Plastic pants (also known as waterproof pants, plastic panties, diaper covers, nappy covers, dry joggers, nappy wraps, wraps, or pilchers) are garments worn over a diaper to prevent liquid or solid waste from leaking through the fabric. They are waterproof with a plastic texture, rather than a soft napkin texture. Plastic pants are usually made out of polyvinyl chloride (PVC) or polyurethane (PU).

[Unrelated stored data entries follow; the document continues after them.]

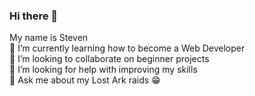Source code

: ### Hi there 👋

<!--
**hstevennguyen/hstevennguyen** is a ✨ _special_ ✨ repository because its `README.md` (this file) appears on your GitHub profile.

Here are some ideas to get you started:

- 🔭 I’m currently working on ...
- 🌱 I’m currently learning ...
- 👯 I’m looking to collaborate on ...
- 🤔 I’m looking for help with ...
- 💬 Ask me about ...
- 📫 How to reach me: ...
- 😄 Pronouns: ...
- ⚡ Fun fact: ...
-->
My name is Steven
<br />
🌱 I’m currently learning how to become a Web Developer
<br />
👯 I’m looking to collaborate on beginner projects
<br />
🤔 I’m looking for help with improving my skills
<br />
💬 Ask me about my Lost Ark raids :grin:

Since the 1950s, it can be used by those with continence problems. Some plastic pants have elasticated legs and waists, while others have poppers or snaps on the side.

==History==
Originally, diaper covers were crafted from oiled wool. During the early 20th century, oiled silk was utilized as a waterproofing agent in adult clothing. The popularity of wearing protective garments increased with the widespread availability of latex rubber in the 1920s. For managing heavy menstruation cycles, the panties were equipped with a waterproof latex crotch insert or a waterproof panel at the back of an underskirt.

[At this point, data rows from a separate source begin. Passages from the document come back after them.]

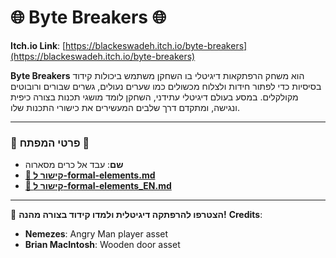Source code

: # 🌐 Byte Breakers 🌐

**Itch.io Link**: [https://blackeswadeh.itch.io/byte-breakers](https://blackeswadeh.itch.io/byte-breakers)

**Byte Breakers** הוא משחק הרפתקאות דיגיטלי בו השחקן משתמש ביכולות קידוד בסיסיות כדי לפתור חידות ולצלוח מכשולים כמו שערים נעולים, גשרים שבורים ורובוטים מקולקלים. במסע בעולם דיגיטלי עתידני, השחקן לומד מושגי תכנות בצורה כיפית ונגישה, ומתקדם דרך שלבים המעשירים את כישורי התכנות שלו.

---

### 🔹 פרטי המפתח 🔹
- **שם**: עבד אל כרים מסארוה
- [**📄 קישור ל-formal-elements.md**](https://github.com/MassarwaGames/byte_breakers/blob/main/formal-elements.md)
- [**📄 קישור ל-formal-elements_EN.md**](https://github.com/MassarwaGames/byte_breakers/blob/main/formal-elements_EN.md)

---

👾 **הצטרפו להרפתקה דיגיטלית ולמדו קידוד בצורה מהנה!**
**Credits**:  
- **Nemezes**: Angry Man player asset  
- **Brian MacIntosh**: Wooden door asset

In the 1950s, plastics, particularly PVC, replaced latex due to their lower cost, maintenance, and noise during handling. Though modern terminology, like "rubber pants" and "rubbers", is commonly used to refer to various types of waterproof pants.

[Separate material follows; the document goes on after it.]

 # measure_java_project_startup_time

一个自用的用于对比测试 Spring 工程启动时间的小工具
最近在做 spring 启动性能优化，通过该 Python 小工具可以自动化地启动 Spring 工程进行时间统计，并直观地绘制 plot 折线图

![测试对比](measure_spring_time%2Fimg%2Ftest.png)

The introduction of lighter, less bulky, and often incorporated integral waterproof plastic backing superabsorbent polymers, along with blood-gelling polymers for sanitary pads, significantly displaced traditional pads.

== Effectiveness ==
Until the late 1950s, infants of both sexes usually wore short dresses until they were ready for toilet training, thus avoiding the risks to clothing and hygiene of having top clothes in prolonged close contact with the diaper.